--- Stored data ---
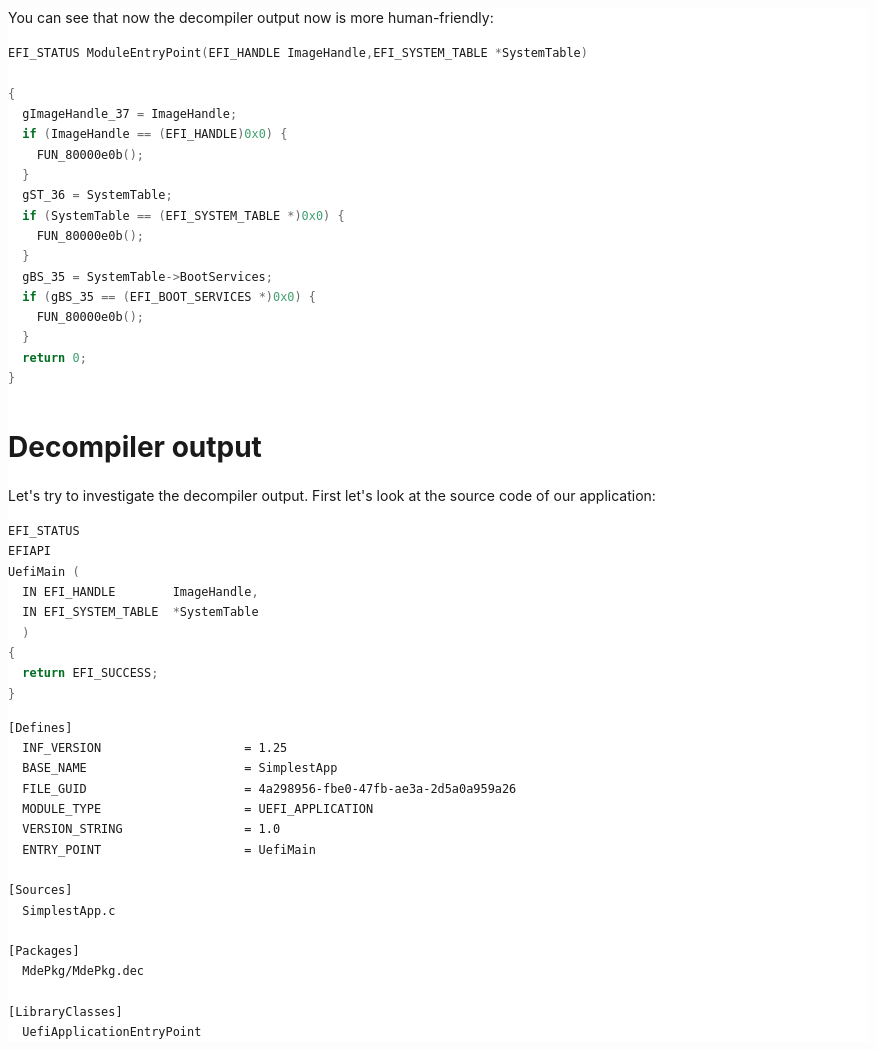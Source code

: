 You can see that now the decompiler output now is more human-friendly:
```cpp
EFI_STATUS ModuleEntryPoint(EFI_HANDLE ImageHandle,EFI_SYSTEM_TABLE *SystemTable)

{
  gImageHandle_37 = ImageHandle;
  if (ImageHandle == (EFI_HANDLE)0x0) {
    FUN_80000e0b();
  }
  gST_36 = SystemTable;
  if (SystemTable == (EFI_SYSTEM_TABLE *)0x0) {
    FUN_80000e0b();
  }
  gBS_35 = SystemTable->BootServices;
  if (gBS_35 == (EFI_BOOT_SERVICES *)0x0) {
    FUN_80000e0b();
  }
  return 0;
}
```

# Decompiler output

Let's try to investigate the decompiler output. First let's look at the source code of our application:

```cpp
EFI_STATUS
EFIAPI
UefiMain (
  IN EFI_HANDLE        ImageHandle,
  IN EFI_SYSTEM_TABLE  *SystemTable
  )
{
  return EFI_SUCCESS;
}
```

```
[Defines]
  INF_VERSION                    = 1.25
  BASE_NAME                      = SimplestApp
  FILE_GUID                      = 4a298956-fbe0-47fb-ae3a-2d5a0a959a26
  MODULE_TYPE                    = UEFI_APPLICATION
  VERSION_STRING                 = 1.0
  ENTRY_POINT                    = UefiMain

[Sources]
  SimplestApp.c

[Packages]
  MdePkg/MdePkg.dec

[LibraryClasses]
  UefiApplicationEntryPoint
```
---
Report the lines above that have the word "ImageHandle" in them.

» Solved problem
EFI_STATUS ModuleEntryPoint(EFI_HANDLE ImageHandle,EFI_SYSTEM_TABLE *SystemTable)
  gImageHandle_37 = ImageHandle;
  if (ImageHandle == (EFI_HANDLE)0x0) {
  IN EFI_HANDLE        ImageHandle,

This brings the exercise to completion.